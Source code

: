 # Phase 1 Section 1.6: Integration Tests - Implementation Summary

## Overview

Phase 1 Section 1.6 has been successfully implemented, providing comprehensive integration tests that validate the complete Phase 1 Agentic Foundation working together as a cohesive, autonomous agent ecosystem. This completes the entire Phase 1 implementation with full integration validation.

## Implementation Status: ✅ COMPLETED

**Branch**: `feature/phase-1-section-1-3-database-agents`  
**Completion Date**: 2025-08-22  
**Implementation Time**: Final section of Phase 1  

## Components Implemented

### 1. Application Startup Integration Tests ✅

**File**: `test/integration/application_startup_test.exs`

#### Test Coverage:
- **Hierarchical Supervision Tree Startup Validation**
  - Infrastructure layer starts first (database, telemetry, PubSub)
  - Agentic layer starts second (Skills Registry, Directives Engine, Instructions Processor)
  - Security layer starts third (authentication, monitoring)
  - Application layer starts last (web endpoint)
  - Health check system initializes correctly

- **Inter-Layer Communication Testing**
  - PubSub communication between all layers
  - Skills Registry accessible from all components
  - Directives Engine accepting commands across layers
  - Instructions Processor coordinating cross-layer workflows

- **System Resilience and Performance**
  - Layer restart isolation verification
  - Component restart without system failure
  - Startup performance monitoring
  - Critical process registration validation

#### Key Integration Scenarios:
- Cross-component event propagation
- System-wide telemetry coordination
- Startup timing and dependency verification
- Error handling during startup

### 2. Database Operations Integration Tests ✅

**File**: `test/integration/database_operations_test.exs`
=-=-=-=-=
● Required action: Please set down the entire material above exactly as presented.

● Answer space:
Source code

: # Phase 1 Section 1.6: Integration Tests - Implementation Summary

## Overview

Phase 1 Section 1.6 has been successfully implemented, providing comprehensive integration tests that validate the complete Phase 1 Agentic Foundation working together as a cohesive, autonomous agent ecosystem. This completes the entire Phase 1 implementation with full integration validation.

## Implementation Status: ✅ COMPLETED

**Branch**: `feature/phase-1-section-1-3-database-agents`  
**Completion Date**: 2025-08-22  
**Implementation Time**: Final section of Phase 1  

## Components Implemented

### 1. Application Startup Integration Tests ✅

**File**: `test/integration/application_startup_test.exs`

#### Test Coverage:
- **Hierarchical Supervision Tree Startup Validation**
  - Infrastructure layer starts first (database, telemetry, PubSub)
  - Agentic layer starts second (Skills Registry, Directives Engine, Instructions Processor)
  - Security layer starts third (authentication, monitoring)
  - Application layer starts last (web endpoint)
  - Health check system initializes correctly

- **Inter-Layer Communication Testing**
  - PubSub communication between all layers
  - Skills Registry accessible from all components
  - Directives Engine accepting commands across layers
  - Instructions Processor coordinating cross-layer workflows

- **System Resilience and Performance**
  - Layer restart isolation verification
  - Component restart without system failure
  - Startup performance monitoring
  - Critical process registration validation

#### Key Integration Scenarios:
- Cross-component event propagation
- System-wide telemetry coordination
- Startup timing and dependency verification
- Error handling during startup

### 2. Database Operations Integration Tests ✅

**File**: `test/integration/database_operations_test.exs`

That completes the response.